6. How reliable is perfect communication support for this measure? Even if the communication support is 100% perfect (and this is in truth only available in our imagination) then it is important that each item of each test be discussed in advance with the interpreters. (There is no such thing as a perfect translation. There can be a best translation but that is hard to find and is only a “working-best” until a better one is noted in the future.) However, even supposing perfect interpretation, the assessor must be fully aware of the nature of the signed administration in order that the psychometric equivalence of the standard and the signed administration of that item can be judged. For example, the Similarities subtest of the WAIS-III contains the question, in English, “In what way are a coat and a suit alike?” It is fairly easy to translate this into a British Sign Language equivalent with little debate. However the nature of the most common signs for coat and suit make it self-evident that both are articles of clothing – a response which receives maximum points. Conversely the signs ‘rhyme’ in terms of both being bimanual and symmetrical, sharing the same location in space, employing very similar movements, and handshapes differing only in terms of thumb position. It could be argued that these phonological similarities are unreasonably misleading and/or that they imply alternative false answers (the location of both signs is commonly used for emotions) in a way that the spoken English items do not.
These concerns all contribute unknown amounts of error to the estimated level of whatever psychological construct is under scrutiny (such as intellectual function). In addition the ways in which these concerns may be addressed (that is by departing from standard administration in a variety of ways) also contribute error to the estimate. The magnitude of this error and the overall direction of it are both unknowns and lower the reliability of the obtained results.
The validity of obtained results remains in question when the normative sample is exclusively hearing.

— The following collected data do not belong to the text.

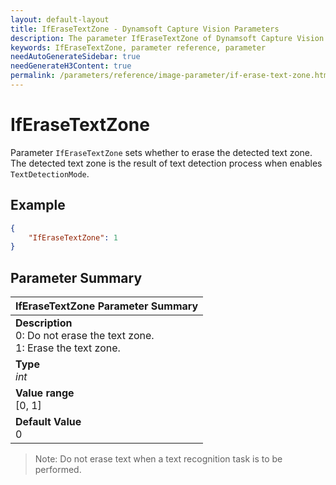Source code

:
 ```yaml
---
layout: default-layout
title: IfEraseTextZone - Dynamsoft Capture Vision Parameters
description: The parameter IfEraseTextZone of Dynamsoft Capture Vision is for controlling whether to erase the detected text zone.
keywords: IfEraseTextZone, parameter reference, parameter
needAutoGenerateSidebar: true
needGenerateH3Content: true
permalink: /parameters/reference/image-parameter/if-erase-text-zone.html
---
```



# IfEraseTextZone

Parameter `IfEraseTextZone` sets whether to erase the detected text zone. The detected text zone is the result of text detection process when enables `TextDetectionMode`.

## Example

```json
{
    "IfEraseTextZone": 1
}
```

## Parameter Summary

| IfEraseTextZone Parameter Summary |
| :---------------------------------- |
| **Description**<br>0: Do not erase the text zone.<br>1: Erase the text zone. |
| **Type**<br>*int* |
| **Value range**<br>[0, 1] |
| **Default Value**<br>0 |

>Note: Do not erase text when a text recognition task is to be performed.
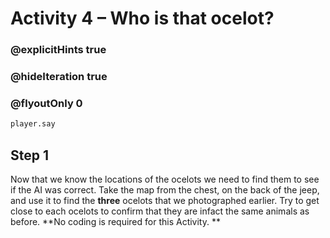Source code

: # Activity 4 – Who is that ocelot?

### @explicitHints true
### @hideIteration true 
### @flyoutOnly 0

```python
player.say
```

## Step 1
Now that we know the locations of the ocelots we need to find them to see if the AI was correct. Take the map from the chest, on the back of the jeep,
and use it to find the **three** ocelots that we photographed earlier. Try to get close to each ocelots to confirm that they are infact the same animals 
as before. **No coding is required for this Activity. **
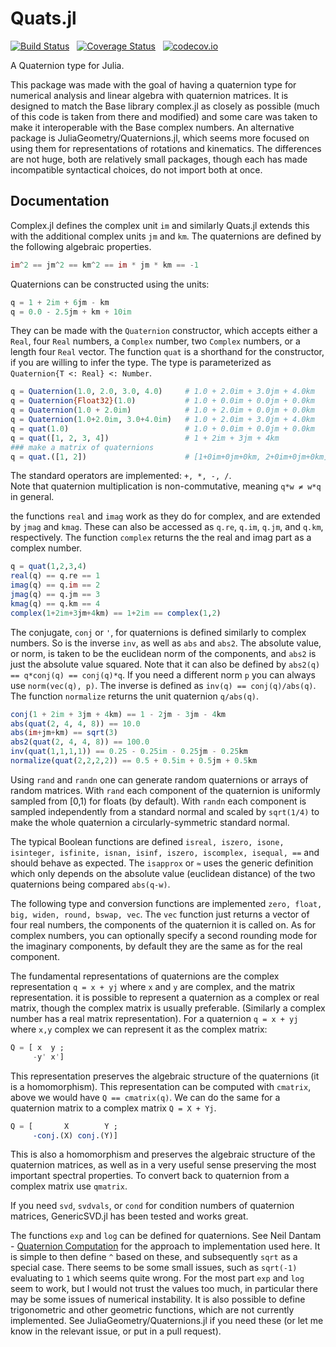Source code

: # Quats.jl

[![Build Status](https://travis-ci.org/spacedome/Quats.jl.svg?branch=master)](https://travis-ci.org/spacedome/Quats.jl)
&nbsp;
[![Coverage Status](https://coveralls.io/repos/spacedome/Quats.jl/badge.svg?branch=master&service=github)](https://coveralls.io/github/spacedome/Quats.jl?branch=master)
&nbsp;
[![codecov.io](http://codecov.io/github/spacedome/Quats.jl/coverage.svg?branch=master)](http://codecov.io/github/spacedome/Quats.jl?branch=master)

A Quaternion type for Julia.

This package was made with the goal of having a quaternion type for numerical analysis and linear algebra with quaternion matrices.
It is designed to match the Base library complex.jl as closely as possible (much of this code is taken from there and modified) and some care was taken to make it interoperable with the Base complex numbers.
An alternative package is JuliaGeometry/Quaternions.jl, which seems more focused on using them for representations of rotations and kinematics.
The differences are not huge, both are relatively small packages, though each has made incompatible syntactical choices, do not import both at once.


## Documentation

Complex.jl defines the complex unit `im` and similarly Quats.jl extends this with the additional complex units `jm` and `km`.
The quaternions are defined by the following algebraic properties.
```julia
im^2 == jm^2 == km^2 == im * jm * km == -1
```

Quaternions can be constructed using the units:
```julia
q = 1 + 2im + 6jm - km
q = 0.0 - 2.5jm + km + 10im
 ```
They can be made with the `Quaternion` constructor, which accepts either a `Real`, four `Real` numbers, a `Complex` number, two `Complex` numbers, or a length four `Real` vector. The function `quat` is a shorthand for the constructor, if you are willing to infer the type. The type is parameterized as `Quaternion{T <: Real} <: Number`.
```julia
q = Quaternion(1.0, 2.0, 3.0, 4.0)     # 1.0 + 2.0im + 3.0jm + 4.0km
q = Quaternion{Float32}(1.0)           # 1.0 + 0.0im + 0.0jm + 0.0km
q = Quaternion(1.0 + 2.0im)            # 1.0 + 2.0im + 0.0jm + 0.0km
q = Quaternion(1.0+2.0im, 3.0+4.0im)   # 1.0 + 2.0im + 3.0jm + 4.0km
q = quat(1.0)                          # 1.0 + 0.0im + 0.0jm + 0.0km
q = quat([1, 2, 3, 4])                 # 1 + 2im + 3jm + 4km
### make a matrix of quaternions
q = quat.([1, 2])                      # [1+0im+0jm+0km, 2+0im+0jm+0km]
```

The standard operators are implemented: `+, *, -, /`.  
Note that quaternion multiplication is non-commutative, meaning `q*w ≠ w*q` in general.

the functions `real` and `imag` work as they do for complex, and are extended by `jmag` and `kmag`.
These can also be accessed as `q.re`, `q.im`, `q.jm`, and `q.km`, respectively.
The function `complex` returns the the real and imag part as a complex number.
```julia
q = quat(1,2,3,4)
real(q) == q.re == 1
imag(q) == q.im == 2
jmag(q) == q.jm == 3
kmag(q) == q.km == 4
complex(1+2im+3jm+4km) == 1+2im == complex(1,2)
```

The conjugate, `conj` or `'`, for quaternions is defined similarly to complex numbers.
So is the inverse `inv`, as well as `abs` and `abs2`.
The absolute value, or norm, is taken to be the euclidean norm of the components, and `abs2` is just the absolute value squared.
Note that it can also be defined by `abs2(q) == q*conj(q) == conj(q)*q`.
If you need a different norm `p` you can always use `norm(vec(q), p)`.
The inverse is defined as `inv(q) == conj(q)/abs(q)`.
The function `normalize` returns the unit quaternion `q/abs(q)`.
```julia
conj(1 + 2im + 3jm + 4km) == 1 - 2jm - 3jm - 4km
abs(quat(2, 4, 4, 8)) == 10.0
abs(im+jm+km) == sqrt(3)
abs2(quat(2, 4, 4, 8)) == 100.0
inv(quat(1,1,1,1)) == 0.25 - 0.25im - 0.25jm - 0.25km
normalize(quat(2,2,2,2)) == 0.5 + 0.5im + 0.5jm + 0.5km
```



Using `rand` and `randn` one can generate random quaternions or arrays of random matrices.
With `rand` each component of the quaternion is uniformly sampled from [0,1) for floats (by default).
With `randn` each component is sampled independently from a standard normal and scaled by `sqrt(1/4)` to make the whole quaternion a circularly-symmetric standard normal.


The typical Boolean functions are defined `isreal, iszero, isone, isinteger, isfinite, isnan, isinf, iszero, iscomplex, isequal, ==` and should behave as expected.
The `isapprox` or `≈` uses the generic definition which only depends on the absolute value (euclidean distance) of the two quaternions being compared `abs(q-w)`.

The following type and conversion functions are implemented `zero, float, big, widen, round, bswap, vec`.
The `vec` function just returns a vector of four real numbers, the components of the quaternion it is called on.
As for complex numbers, you can optionally specify a second rounding mode for the imaginary components, by default they are the same as for the real component.

The fundamental representations of quaternions are the complex representation `q = x + yj` where `x` and `y` are complex, and the matrix representation.
it is possible to represent a quaternion as a complex or real matrix, though the complex matrix is usually preferable.
(Similarly a complex number has a real matrix representation).
For a quaternion `q = x + yj` where `x,y` complex we can represent it as the complex matrix:
```julia
Q = [ x  y ;
     -y' x']
```
This representation preserves the algebraic structure of the quaternions (it is a homomorphism).
This representation can be computed with `cmatrix`, above we would have `Q == cmatrix(q)`.
We can do the same for a quaternion matrix to a complex matrix `Q = X + Yj`.
```julia
Q = [       X        Y ;
     -conj.(X) conj.(Y)]
```
This is also a homomorphism and preserves the algebraic structure of the quaternion matrices, as well as in a very useful sense preserving the most important spectral properties.
To convert back to quaternion from a complex matrix use `qmatrix`.


If you need `svd`, `svdvals`, or `cond` for condition numbers of quaternion matrices, GenericSVD.jl has been tested and works great.

The functions `exp` and `log` can be defined for quaternions.
See Neil Dantam - [Quaternion Computation](http://www.neil.dantam.name/note/dantam-quaternion.pdf) for the approach to implementation used here.
It is simple to then define `^` based on these, and subsequently `sqrt` as a special case.
There seems to be some small issues, such as `sqrt(-1)` evaluating to `1` which seems quite wrong.
For the most part `exp` and `log` seem to work, but I would not trust the values too much, in particular there may be some issues of numerical instability.
It is also possible to define trigonometric and other geometric functions, which are not currently implemented. See JuliaGeometry/Quaternions.jl if you need these (or let me know in the relevant issue, or put in a pull request).
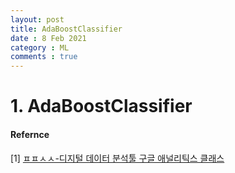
 ```yaml
---
layout: post
title: AdaBoostClassifier
date : 8 Feb 2021
category : ML
comments : true
---
```



# 1. AdaBoostClassifier



#### Refernce
[1] [ㅍㅍㅅㅅ-디지털 데이터 분석툴 구글 애널리틱스 클래스](https://edu.ppss.kr/category/DATA/course/ga-class)
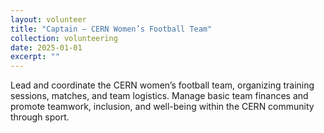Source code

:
 ```yaml
---
layout: volunteer
title: "Captain – CERN Women’s Football Team"
collection: volunteering
date: 2025-01-01
excerpt: ""
---
```


Lead and coordinate the CERN women’s football team, organizing training sessions, matches, and team logistics. 
Manage basic team finances and promote teamwork, inclusion, and well-being within the CERN community through sport.

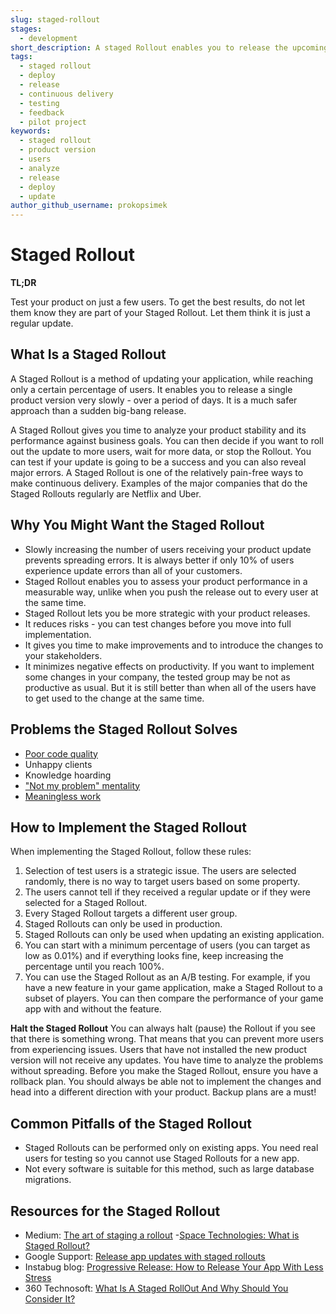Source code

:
 ```yaml
---
slug: staged-rollout
stages:
  - development
short_description: A staged Rollout enables you to release the upcoming product version slowly in a gradual way. You can slowly increase the percentage of users who receive the update.
tags:
  - staged rollout
  - deploy
  - release
  - continuous delivery
  - testing
  - feedback
  - pilot project
keywords:
  - staged rollout
  - product version
  - users
  - analyze
  - release
  - deploy
  - update
author_github_username: prokopsimek
---
```


# Staged Rollout

**TL;DR**

Test your product on just a few users. To get the best results, do not let them know they are part of your Staged Rollout. Let them think it is just a regular update.

## What Is a Staged Rollout

A Staged Rollout is a method of updating your application, while reaching only a certain percentage of users. It enables you to release a single product version very slowly - over a period of days. It is a much safer approach than a sudden big-bang release.

A Staged Rollout gives you time to analyze your product stability and its performance against business goals. You can then decide if you want to roll out the update to more users, wait for more data, or stop the Rollout. You can test if your update is going to be a success and you can also reveal major errors. A Staged Rollout is one of the relatively pain-free ways to make continuous delivery. Examples of the major companies that do the Staged Rollouts regularly are Netflix and Uber.

## Why You Might Want the Staged Rollout

- Slowly increasing the number of users receiving your product update prevents spreading errors. It is always better if only 10% of users experience update errors than all of your customers.
- Staged Rollout enables you to assess your product performance in a measurable way, unlike when you push the release out to every user at the same time.
- Staged Rollout lets you be more strategic with your product releases.
- It reduces risks - you can test changes before you move into full implementation.
- It gives you time to make improvements and to introduce the changes to your stakeholders.
- It minimizes negative effects on productivity. If you want to implement some changes in your company, the tested group may be not as productive as usual. But it is still better than when all of the users have to get used to the change at the same time.

## Problems the Staged Rollout Solves

- [Poor code quality](/problems/poor-code-quality)
- Unhappy clients
- Knowledge hoarding
- ["Not my problem" mentality](/problems/not-my-problem-mentality)
- [Meaningless work](/problems/meaningless-work)

## How to Implement the Staged Rollout

When implementing the Staged Rollout, follow these rules:

1. Selection of test users is a strategic issue. The users are selected randomly, there is no way to target users based on some property.
2. The users cannot tell if they received a regular update or if they were selected for a Staged Rollout.
3. Every Staged Rollout targets a different user group.
4. Staged Rollouts can only be used in production.
5. Staged Rollouts can only be used when updating an existing application.
6. You can start with a minimum percentage of users (you can target as low as 0.01%) and if everything looks fine, keep increasing the percentage until you reach 100%.
7. You can use the Staged Rollout as an A/B testing. For example, if you have a new feature in your game application, make a Staged Rollout to a subset of players. You can then compare the performance of your game app with and without the feature.

**Halt the Staged Rollout**
You can always halt (pause) the Rollout if you see that there is something wrong. That means that you can prevent more users from experiencing issues. Users that have not installed the new product version will not receive any updates. You have time to analyze the problems without spreading. Before you make the Staged Rollout, ensure you have a rollback plan. You should always be able not to implement the changes and head into a different direction with your product. Backup plans are a must!

## Common Pitfalls of the Staged Rollout

- Staged Rollouts can be performed only on existing apps. You need real users for testing so you cannot use Staged Rollouts for a new app.
- Not every software is suitable for this method, such as large database migrations.

## Resources for the Staged Rollout

- Medium: [The art of staging a rollout](https://medium.com/bleeding-edge/the-art-of-staging-a-rollout-8e203b337b75) -[Space Technologies: What is Staged Rollout?](https://www.spaceotechnologies.com/release-app-update-staged-rollout-benefits-startups/)
- Google Support: [Release app updates with staged rollouts](https://support.google.com/googleplay/android-developer/answer/6346149?hl=en)
- Instabug blog: [Progressive Release: How to Release Your App With Less Stress](https://instabug.com/blog/progressive-mobile-app-release-process/)
- 360 Technosoft: [What Is A Staged RollOut And Why Should You Consider It?](https://www.360technosoft.com/blog/what-is-a-staged-rollout-and-why-should-you-consider-it)
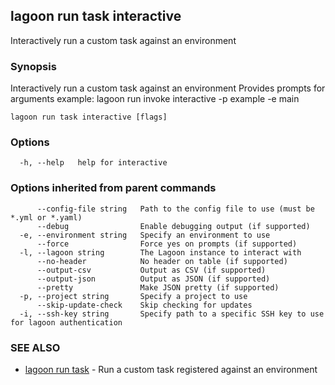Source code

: ## lagoon run task interactive

Interactively run a custom task against an environment

### Synopsis

Interactively run a custom task against an environment
Provides prompts for arguments
example:
 lagoon run invoke interactive -p example -e main


```
lagoon run task interactive [flags]
```

### Options

```
  -h, --help   help for interactive
```

### Options inherited from parent commands

```
      --config-file string   Path to the config file to use (must be *.yml or *.yaml)
      --debug                Enable debugging output (if supported)
  -e, --environment string   Specify an environment to use
      --force                Force yes on prompts (if supported)
  -l, --lagoon string        The Lagoon instance to interact with
      --no-header            No header on table (if supported)
      --output-csv           Output as CSV (if supported)
      --output-json          Output as JSON (if supported)
      --pretty               Make JSON pretty (if supported)
  -p, --project string       Specify a project to use
      --skip-update-check    Skip checking for updates
  -i, --ssh-key string       Specify path to a specific SSH key to use for lagoon authentication
```

### SEE ALSO

* [lagoon run task](lagoon_run_task.md)	 - Run a custom task registered against an environment

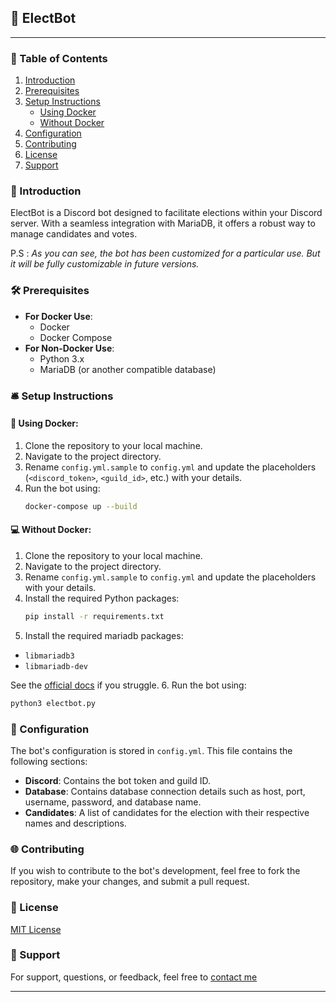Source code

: 
## 🤖 ElectBot

---

### 📖 Table of Contents

1. [Introduction](#-introduction)
2. [Prerequisites](#-prerequisites)
3. [Setup Instructions](#-setup-instructions)
   - [Using Docker](#-using-docker)
   - [Without Docker](#-without-docker)
4. [Configuration](#-configuration)
5. [Contributing](#-contributing)
6. [License](#-license)
7. [Support](#-support)

### 🚀 Introduction

ElectBot is a Discord bot designed to facilitate elections within your Discord server. With a seamless integration with MariaDB, it offers a robust way to manage candidates and votes.

P.S : *As you can see, the bot has been customized for a particular use. But it will be fully customizable in future versions.*

### 🛠 Prerequisites

- **For Docker Use**:
  - Docker
  - Docker Compose
- **For Non-Docker Use**:
  - Python 3.x
  - MariaDB (or another compatible database)

### 🛎 Setup Instructions

#### 🐳 Using Docker:

1. Clone the repository to your local machine.
2. Navigate to the project directory.
3. Rename `config.yml.sample` to `config.yml` and update the placeholders (`<discord_token>`, `<guild_id>`, etc.) with your details.
4. Run the bot using:
   ```bash
   docker-compose up --build
   ```

#### 💻 Without Docker:

1. Clone the repository to your local machine.
2. Navigate to the project directory.
3. Rename `config.yml.sample` to `config.yml` and update the placeholders with your details.
4. Install the required Python packages:
   ```bash
   pip install -r requirements.txt
   ```
5. Install the required mariadb packages:
- `libmariadb3`
- `libmariadb-dev`

See the [official docs](https://mariadb.com/docs/skysql-previous-release/connect/programming-languages/c/install/) if you struggle.
6. Run the bot using:
   ```bash
   python3 electbot.py
   ```

### 🔧 Configuration

The bot's configuration is stored in `config.yml`. This file contains the following sections:

- **Discord**: Contains the bot token and guild ID.
- **Database**: Contains database connection details such as host, port, username, password, and database name.
- **Candidates**: A list of candidates for the election with their respective names and descriptions.

### 🌐 Contributing

If you wish to contribute to the bot's development, feel free to fork the repository, make your changes, and submit a pull request.

### 📜 License

[MIT License](LICENSE)

### 🤝 Support

For support, questions, or feedback, feel free to [contact me](mailto:0xsysr3ll@pm.me)

---
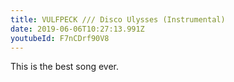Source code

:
 ```yaml
---
title: VULFPECK /// Disco Ulysses (Instrumental)
date: 2019-06-06T10:27:13.991Z
youtubeId: F7nCDrf90V8
---
```

This is the best song ever.

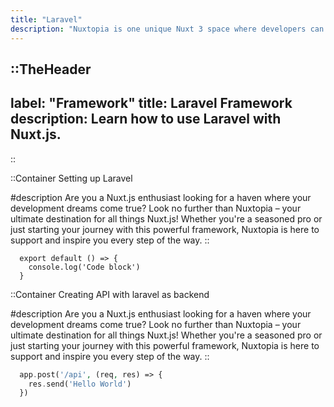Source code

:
 ```yaml
---
title: "Laravel"
description: "Nuxtopia is one unique Nuxt 3 space where developers can find all the tools they need to build their next project."
---
```


::TheHeader
---
label: "Framework"
title: Laravel Framework
description: Learn how to use Laravel with Nuxt.js.
---
::

::Container
Setting up Laravel

#description
Are you a Nuxt.js enthusiast looking for a haven where your development dreams come true? Look no further than Nuxtopia – your ultimate destination for all things Nuxt.js! Whether you're a seasoned pro or just starting your journey with this powerful framework, Nuxtopia is here to support and inspire you every step of the way.
::
```shell [Terminal] {4-6,7} meta-info=val
  export default () => {
    console.log('Code block')
  }
```
::Container
Creating API with laravel as backend

#description
Are you a Nuxt.js enthusiast looking for a haven where your development dreams come true? Look no further than Nuxtopia – your ultimate destination for all things Nuxt.js! Whether you're a seasoned pro or just starting your journey with this powerful framework, Nuxtopia is here to support and inspire you every step of the way.
::
```php [api.php] {4-6,7} meta-info=val
  app.post('/api', (req, res) => {
    res.send('Hello World')
  })
```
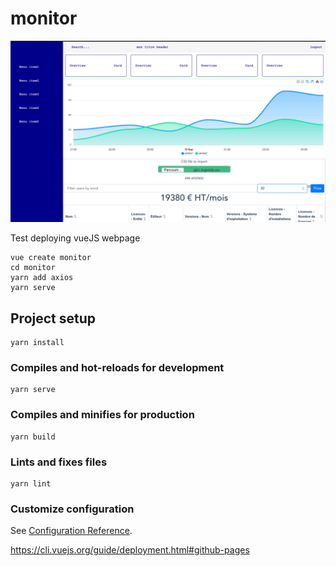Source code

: # monitor

![](public/screenshot.png)

Test deploying vueJS webpage

```
vue create monitor
cd monitor
yarn add axios
yarn serve
```



## Project setup
```
yarn install
```

### Compiles and hot-reloads for development
```
yarn serve
```

### Compiles and minifies for production
```
yarn build
```

### Lints and fixes files
```
yarn lint
```

### Customize configuration
See [Configuration Reference](https://cli.vuejs.org/config/).


https://cli.vuejs.org/guide/deployment.html#github-pages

Generally, examiners should be advised to:
• Assess the deaf person with support from qualified British Sign Language Interpreters.
• Discuss each item of each test in advance with the interpreters, and afterwards such that any instances of note may be raised and accommodated in the interpretation of the results.
• Consider which, if any, tests to use in the light of points one to four above.
• Interpret results with extreme caution in the light of points one to six above.
• Make each of these shortcomings explicit in the report such that future readers will not jump to erroneous conclusions.
• And generally to assume that obtained results reflect a hypothetical minimum value, and never imply a ceiling to the individual’s ability or potential.